Additional analysis and reporting by other agencies will likely determine liability for the blaze in terms of whether the boardwalk building should have been rewired or brought up to current codes following the storm, Coronato said.
"Today, I can confidently bring some sense of closure to this tragic event, affording the many owners of the destroyed and damaged businesses the ability to now take measures to rebuild and recover. This was not a criminal act," Coronato said.
He noted that the location where investigators found the spot where the fire apparently started - in the underground northeast quadrant of a building that housed Kohr's Frozen Custard and Biscayne Candies - was inaccessible, Coronato said.
"You'd have to tear down the entire building to get to that spot," he said.
"I'm sure on every boardwalk everywhere [at the Shore], there could be some compromised wiring," Coronato said. "We had a major storm."

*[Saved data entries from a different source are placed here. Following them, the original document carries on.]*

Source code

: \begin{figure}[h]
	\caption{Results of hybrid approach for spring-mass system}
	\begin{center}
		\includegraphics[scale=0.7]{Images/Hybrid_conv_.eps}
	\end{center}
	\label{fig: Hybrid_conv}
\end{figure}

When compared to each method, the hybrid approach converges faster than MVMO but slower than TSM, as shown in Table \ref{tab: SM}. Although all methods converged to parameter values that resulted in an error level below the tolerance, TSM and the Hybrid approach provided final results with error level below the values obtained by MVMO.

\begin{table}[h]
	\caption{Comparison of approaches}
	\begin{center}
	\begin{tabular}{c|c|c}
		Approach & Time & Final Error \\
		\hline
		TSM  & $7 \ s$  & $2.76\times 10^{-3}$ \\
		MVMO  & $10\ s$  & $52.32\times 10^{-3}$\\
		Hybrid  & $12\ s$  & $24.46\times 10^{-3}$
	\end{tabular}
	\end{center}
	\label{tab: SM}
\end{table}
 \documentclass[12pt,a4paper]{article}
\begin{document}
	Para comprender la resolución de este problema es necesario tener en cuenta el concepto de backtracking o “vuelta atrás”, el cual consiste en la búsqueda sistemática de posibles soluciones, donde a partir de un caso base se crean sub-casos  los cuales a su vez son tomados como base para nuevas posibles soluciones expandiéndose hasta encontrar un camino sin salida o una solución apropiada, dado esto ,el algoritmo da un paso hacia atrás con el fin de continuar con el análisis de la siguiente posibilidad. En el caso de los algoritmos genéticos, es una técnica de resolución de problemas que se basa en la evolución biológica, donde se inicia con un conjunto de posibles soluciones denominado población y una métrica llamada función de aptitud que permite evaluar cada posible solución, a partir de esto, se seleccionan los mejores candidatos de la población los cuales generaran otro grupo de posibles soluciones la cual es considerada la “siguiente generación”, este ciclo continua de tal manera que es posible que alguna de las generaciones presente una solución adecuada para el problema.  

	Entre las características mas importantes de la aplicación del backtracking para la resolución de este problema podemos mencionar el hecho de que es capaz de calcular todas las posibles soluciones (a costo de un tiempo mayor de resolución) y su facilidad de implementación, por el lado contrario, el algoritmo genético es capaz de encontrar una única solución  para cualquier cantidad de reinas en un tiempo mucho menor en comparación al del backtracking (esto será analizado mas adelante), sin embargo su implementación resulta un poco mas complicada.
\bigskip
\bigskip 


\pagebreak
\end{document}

Coronato said his portion of the investigation dealt only with whether there was criminal intent with the fire.
He said responsibility for who was required to maintain the underground wiring would likely be determined by further inspection and reporting by other agencies conducting their own investigations.
The municipalities of Seaside Park and Seaside Heights own their own boardwalks.
The spot where the fire started had been "submerged in salt water and wave action" during Sandy, Coronato said.
During the afternoon news conference at the Ocean County Library, the prosecutor recommended that any property owners whose homes or businesses were affected by the storm have the electrical wiring inspected to determine if the equipment has been compromised.
Immediately following the storm, fires were reported along the New Jersey coast in vacant homes and businesses where flooding had occurred. Salt water can corrode wiring, causing it to short out, spark, explode, and catch fire, officials said.
"We don't want to start a panic mode. We just want to be reasonable," Coronato said. "What we're saying is that if you're a property owner and you think your electrical work came in contact with water and sand, we strongly recommend that you have it inspected. Make sure your property is safe."
The findings raised concern among some business owners whose properties survived Sandy and the blaze.
"We thought we were good after the storm and repaired everything," said Derrick Johnson, whose family owns Slam, a boardwalk T-shirt shop in Seaside Heights that had to be refurbished after the storm. "Now we really can't be sure . . . because who knows what's really happening underneath the boardwalk."